Ci sarebbero motivi più che sufficienti per deprimersi. Ma intendo rassicurare soprattutto me stesso: non mi deprimo per nulla. Anzi. Anzi: la mia situazione (e quella dei “quattro gatti” canonici: stavolta siamo addirittura cinque) è una situazione profetica. Con il passare del tempo, la Chiesa tutta sarà come siamo noi canonici oggi e il parroco sarà sempre più come il presidente dei canonici. I cristiani saranno pochissimi, il parroco darà alla sua comunità la cosa unica e necessaria: l’eucarestia e la preghiera.
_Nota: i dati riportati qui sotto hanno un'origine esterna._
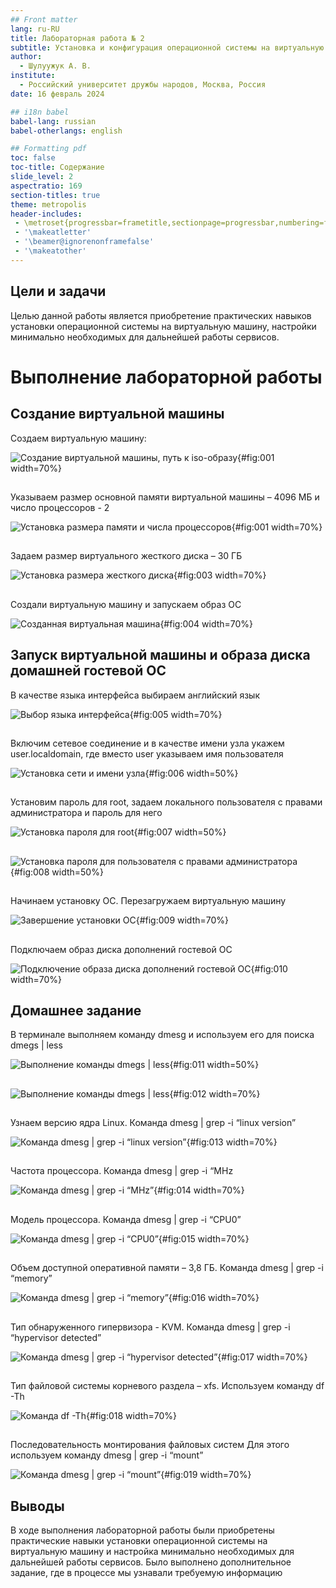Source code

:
 ```yaml
---
## Front matter
lang: ru-RU
title: Лабораторная работа № 2
subtitle: Установка и конфигурация операционной системы на виртуальную машину
author:
  - Шулуужук А. В.
institute:
  - Российский университет дружбы народов, Москва, Россия
date: 16 февраль 2024

## i18n babel
babel-lang: russian
babel-otherlangs: english

## Formatting pdf
toc: false
toc-title: Содержание
slide_level: 2
aspectratio: 169
section-titles: true
theme: metropolis
header-includes:
 - \metroset{progressbar=frametitle,sectionpage=progressbar,numbering=fraction}
 - '\makeatletter'
 - '\beamer@ignorenonframefalse'
 - '\makeatother'
---
```


## Цели и задачи

Целью данной работы является приобретение практических навыков установки операционной системы на виртуальную машину, настройки минимально необходимых для дальнейшей работы сервисов.

# Выполнение лабораторной работы

## Создание виртуальной машины

Создаем виртуальную машину: 

![Создание виртуальной машины, путь к iso-образу](image/1.png){#fig:001 width=70%}

##

Указываем размер основной памяти виртуальной машины – 4096 МБ и число процессоров - 2

![Установка размера памяти и числа процессоров](image/1.png){#fig:001 width=70%}

##

Задаем размер виртуального жесткого диска – 30 ГБ

![Установка размера жесткого диска](image/3.png){#fig:003 width=70%}

##

Создали виртуальную машину и запускаем образ ОС

![Созданная виртуальная машина](image/4.png){#fig:004 width=70%}

## Запуск виртуальной машины и образа диска домашней гостевой ОС

В качестве языка интерфейса выбираем английский язык

![Выбор языка интерфейса](image/5.png){#fig:005 width=70%}

##

Включим сетевое соединение и в качестве имени узла укажем user.localdomain, где вместо user указываем имя пользователя

![Установка сети и имени узла](image/6.png){#fig:006 width=50%}

##

Установим пароль для root, задаем локального пользователя с правами
администратора и пароль для него

![Установка пароля для root](image/7.png){#fig:007 width=50%}

##

![Установка пароля для пользователя с правами администратора](image/8.png){#fig:008 width=50%}

##

Начинаем установку ОС. Перезагружаем виртуальную машину

![Завершение установки ОС](image/9.png){#fig:009 width=70%}

##

Подключаем образ диска дополнений гостевой ОС

![Подключение образа диска дополнений гостевой ОС](image/10.png){#fig:010 width=70%}

## Домашнее задание

В терминале выполняем команду dmesg и используем его для поиска
dmegs | less

![Выполнение команды dmegs | less](image/11.png){#fig:011 width=50%}

## 

![Выполнение команды dmegs | less](image/12.png){#fig:012 width=70%}

##

Узнаем версию ядра Linux. Команда dmesg | grep -i “linux
version”

![Команда dmesg | grep -i “linux version”](image/13.png){#fig:013 width=70%}

## 

Частота процессора. Команда dmesg | grep -i “MHz

![Команда dmesg | grep -i “MHz”](image/14.png){#fig:014 width=70%}

## 

Модель процессора. Команда dmesg | grep -i “CPU0”

![Команда dmesg | grep -i “CPU0”](image/15.png){#fig:015 width=70%}

##

Объем доступной оперативной памяти – 3,8 ГБ. Команда dmesg
| grep -i “memory”

![Команда dmesg | grep -i “memory”](image/16.png){#fig:016 width=70%}

##

Тип обнаруженного гипервизора - KVM. Команда dmesg | grep
-i “hypervisor detected”

![Команда dmesg | grep -i “hypervisor detected”](image/17.png){#fig:017 width=70%}

##

Тип файловой системы корневого раздела – xfs. Используем
команду df -Th

![Команда df -Th](image/18.png){#fig:018 width=70%}

##

Последовательность монтирования файловых систем
Для этого используем команду dmesg | grep -i “mount”

![Команда dmesg | grep -i “mount”](image/19.png){#fig:019 width=70%}

## Выводы

В ходе выполнения лабораторной работы были приобретены практические
навыки установки операционной системы на виртуальную машину и
настройка минимально необходимых для дальнейшей работы сервисов. Было
выполнено дополнительное задание, где в процессе мы узнавали требуемую
информацию
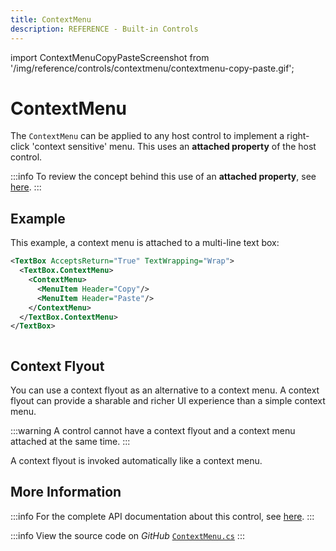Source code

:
 ```yaml
---
title: ContextMenu
description: REFERENCE - Built-in Controls
---
```


import ContextMenuCopyPasteScreenshot from '/img/reference/controls/contextmenu/contextmenu-copy-paste.gif';

# ContextMenu

The `ContextMenu` can be applied to any host control to implement a right-click 'context sensitive' menu. This uses an **attached property** of the host control.

:::info
To review the concept behind this use of  an **attached property**, see [here](../../concepts/attached-property.md).
:::

## Example

This example, a context menu is attached to a multi-line text box:

```xml
<TextBox AcceptsReturn="True" TextWrapping="Wrap">
  <TextBox.ContextMenu>
    <ContextMenu>
      <MenuItem Header="Copy"/>
      <MenuItem Header="Paste"/>
    </ContextMenu>
  </TextBox.ContextMenu>     
</TextBox>
```

<img src={ContextMenuCopyPasteScreenshot} alt="" />

## Context Flyout

You can use a context flyout as an alternative to a context menu. A context flyout can provide a sharable and richer UI experience than a simple context menu.

:::warning
A control cannot have a context flyout and a context menu attached at the same time.
:::

A context flyout is invoked automatically like a context menu.

## More Information

:::info
For the complete API documentation about this control, see [here](https://api-docs.avaloniaui.net/docs/T_Avalonia_Controls_ContextMenu).
:::

:::info
View the source code on _GitHub_ [`ContextMenu.cs`](https://github.com/AvaloniaUI/Avalonia/blob/master/src/Avalonia.Controls/ContextMenu.cs)
:::

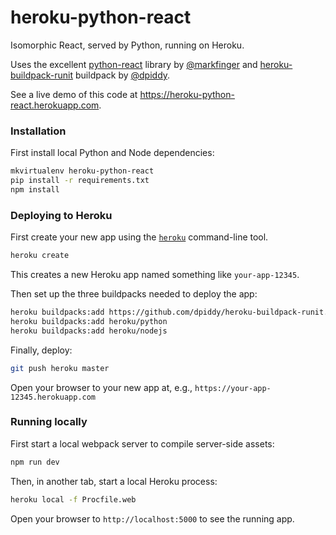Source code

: heroku-python-react
===================

Isomorphic React, served by Python, running on Heroku.

Uses the excellent [python-react](https://github.com/markfinger/python-react) library by [@markfinger](https://github.com/markfinger) and [heroku-buildpack-runit](https://github.com/dpiddy/heroku-buildpack-runit) buildpack by [@dpiddy](https://github.com/dpiddy).

See a live demo of this code at https://heroku-python-react.herokuapp.com.

### Installation

First install local Python and Node dependencies:

```sh
mkvirtualenv heroku-python-react
pip install -r requirements.txt
npm install
```

### Deploying to Heroku

First create your new app using the [`heroku`](https://devcenter.heroku.com/articles/heroku-command) command-line tool.

```sh
heroku create
```

This creates a new Heroku app named something like `your-app-12345`.

Then set up the three buildpacks needed to deploy the app:

```sh
heroku buildpacks:add https://github.com/dpiddy/heroku-buildpack-runit.git
heroku buildpacks:add heroku/python
heroku buildpacks:add heroku/nodejs
```

Finally, deploy:

```sh
git push heroku master
```

Open your browser to your new app at, e.g., `https://your-app-12345.herokuapp.com`

### Running locally

First start a local webpack server to compile server-side assets:

```sh
npm run dev
```

Then, in another tab, start a local Heroku process:

```sh
heroku local -f Procfile.web
```

Open your browser to `http://localhost:5000` to see the running app.
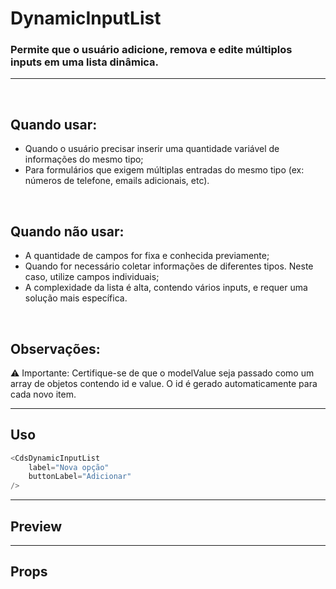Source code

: # DynamicInputList

### Permite que o usuário adicione, remova e edite múltiplos inputs em uma lista dinâmica.
---
<br />

## Quando usar:
- Quando o usuário precisar inserir uma quantidade variável de informações do mesmo tipo;
- Para formulários que exigem múltiplas entradas do mesmo tipo (ex: números de telefone, emails adicionais, etc).

<br />

## Quando não usar:
- A quantidade de campos for fixa e conhecida previamente;
- Quando for necessário coletar informações de diferentes tipos. Neste caso, utilize campos individuais;
- A complexidade da lista é alta, contendo vários inputs, e requer uma solução mais específica.

<br />

## Observações:
⚠️ Importante: Certifique-se de que o modelValue seja passado como um array de objetos contendo id e value. O id é gerado automaticamente para cada novo item.

---

## Uso

```js
<CdsDynamicInputList
	label="Nova opção"
	buttonLabel="Adicionar"
/>
```

---

## Preview

<PreviewBuilder
	:args
	:component="CdsDynamicInputList"
	:events
/>

---

## Props

<APITable
	name="DynamicInputList"
	section="props"
/>
<br />

<script setup>
import { ref } from 'vue';
import CdsDynamicInputList from '@/components/DynamicInputList.vue';

const events = [
	'update:modelValue'
];

const args = ref({
	label: 'Adicione opções',
	inputLabel: 'Nova opção',
	buttonVariant: 'dark',
	buttonText: 'Adicionar',
	incrementResolver: () => ({
		label: '',
		value: Math.random(),
	}),
});
</script>
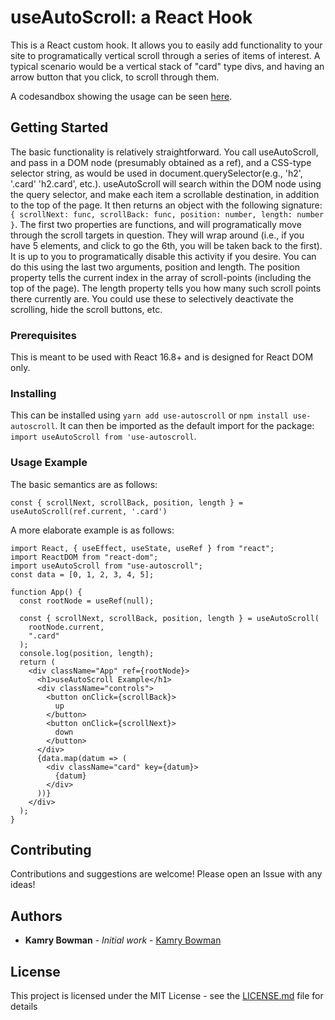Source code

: # useAutoScroll: a React Hook

This is a React custom hook. It allows you to easily add functionality to your site to programatically vertical scroll through a series of items of interest. A typical scenario would be a vertical stack of "card" type divs, and having an arrow button that you click, to scroll through them.

A codesandbox showing the usage can be seen [here](https://codesandbox.io/s/888kwjxv22).

## Getting Started

The basic functionality is relatively straightforward. You call useAutoScroll, and pass in a DOM node (presumably obtained as a ref), and a CSS-type selector string, as would be used in document.querySelector(e.g., 'h2', '.card' 'h2.card', etc.). useAutoScroll will search within the DOM node using the query selector, and make each item a scrollable destination, in addition to the top of the page. It then returns an object with the following signature: `{ scrollNext: func, scrollBack: func, position: number, length: number }`. The first two properties are functions, and will programatically move through the scroll targets in question. They will wrap around (i.e., if you have 5 elements, and click to go the 6th, you will be taken back to the first). It is up to you to programatically disable this activity if you desire. You can do this using the last two arguments, position and length. The position property tells the current index in the array of scroll-points (including the top of the page). The length property tells you how many such scroll points there currently are. You could use these to selectively deactivate the scrolling, hide the scroll buttons, etc.

### Prerequisites

This is meant to be used with React 16.8+ and is designed for React DOM only.

### Installing

This can be installed using `yarn add use-autoscroll` or `npm install use-autoscroll`. It can then be imported as the default import for the package: `import useAutoScroll from 'use-autoscroll`.

### Usage Example

The basic semantics are as follows:

```
const { scrollNext, scrollBack, position, length } = useAutoScroll(ref.current, '.card')
```

A more elaborate example is as follows:

```
import React, { useEffect, useState, useRef } from "react";
import ReactDOM from "react-dom";
import useAutoScroll from "use-autoscroll";
const data = [0, 1, 2, 3, 4, 5];

function App() {
  const rootNode = useRef(null);

  const { scrollNext, scrollBack, position, length } = useAutoScroll(
    rootNode.current,
    ".card"
  );
  console.log(position, length);
  return (
    <div className="App" ref={rootNode}>
      <h1>useAutoScroll Example</h1>
      <div className="controls">
        <button onClick={scrollBack}>
          up
        </button>
        <button onClick={scrollNext}>
          down
        </button>
      </div>
      {data.map(datum => (
        <div className="card" key={datum}>
          {datum}
        </div>
      ))}
    </div>
  );
}

```

## Contributing

Contributions and suggestions are welcome! Please open an Issue with any ideas!

## Authors

- **Kamry Bowman** - _Initial work_ - [Kamry Bowman](https://github.com/kamry-bowman)

## License

This project is licensed under the MIT License - see the [LICENSE.md](LICENSE.md) file for details
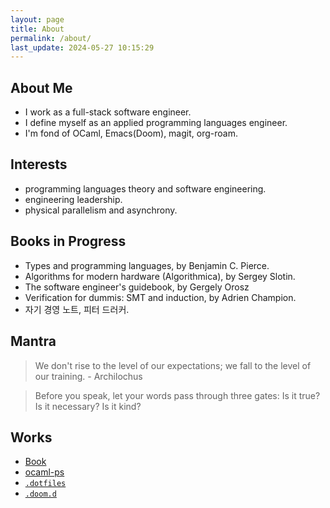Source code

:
 ```yaml
---
layout: page
title: About
permalink: /about/
last_update: 2024-05-27 10:15:29
---
```


## About Me

 - I work as a full-stack software engineer.
 - I define myself as an applied programming languages engineer.
 - I'm fond of OCaml, Emacs(Doom), magit, org-roam.

## Interests
 - programming languages theory and software engineering.
 - engineering leadership.
 - physical parallelism and asynchrony.

## Books in Progress
 - Types and programming languages, by Benjamin C. Pierce.
 - Algorithms for modern hardware (Algorithmica), by Sergey Slotin.
 - The software engineer's guidebook, by Gergely Orosz
 - Verification for dummis: SMT and induction, by Adrien Champion.
 - 자기 경영 노트, 피터 드러커.

## Mantra

> We don't rise to the level of our expectations; we fall to the level of our training. - Archilochus

> Before you speak, let your words pass through three gates: Is it true? Is it necessary? Is it kind?

## Works
 - [Book](/book)
 - [ocaml-ps](/ocaml-ps)
 - [`.dotfiles`](https://github.com/sangwoo-joh/.dotfiles)
 - [`.doom.d`](https://github.com/sangwoo-joh/.doom.d)

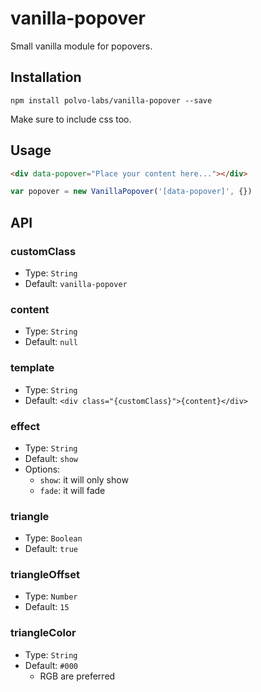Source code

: # vanilla-popover

Small vanilla module for popovers.

## Installation

`npm install polvo-labs/vanilla-popover --save`

Make sure to include css too.

## Usage

```html
<div data-popover="Place your content here..."></div>
```

```js
var popover = new VanillaPopover('[data-popover]', {})
```

## API

### customClass

- Type: `String`
- Default: `vanilla-popover`

### content

- Type: `String`
- Default: `null`

### template

- Type: `String`
- Default: `<div class="{customClass}">{content}</div>`

### effect

- Type: `String`
- Default: `show`
- Options:
  - `show`: it will only show
  - `fade`: it will fade

### triangle

- Type: `Boolean`
- Default: `true`

### triangleOffset

- Type: `Number`
- Default: `15`

### triangleColor

- Type: `String`
- Default: `#000`
  - RGB are preferred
Siamo chiamati, in altre parole, ad essere testimoni fragili, testimoni di un Dio più fragile di noi: è crocifisso infatti. E non è un caso che il patrono di Bergamo è un martire, ucciso proprio perché cristiano.

La sorpresa che una “cosa” così grande venga da una istituzione così fragile

Poi continueranno, certo, i cristiani dei decenni futuri, ad annunciare la pasqua, ma avranno più motivi di quelli che abbiamo noi oggi, per dire che la pasqua non è una impresa degli uomini, ma un dono che viene dall’alto. E per chi, anche allora, ci crederà, sarà motivo di meraviglia vedere come una cosa così forte viene da un gruppo così fragile, così striminzito, più striminzito e più fratile dei preti, che – qualcuno forse anche allora lo ricorderà – in tempi lontani, vivevano all’ombra della cattedrale e si chiamavano, chissà perché, canonici. 

E chissà se si sentirà ancora la necessità di celebrare la festa di s. Alessandro. Forse no. La città potrà avere altri riferimenti e la Chiesa celebrerà certamente ancora la festa del suo martire e sentirà più forte l’esigenza di chiedersi che cosa vuol dire, in un mondo che sembra affascinato da tanti altri modelli, che cosa vuol dire dare la vita per la propria fede.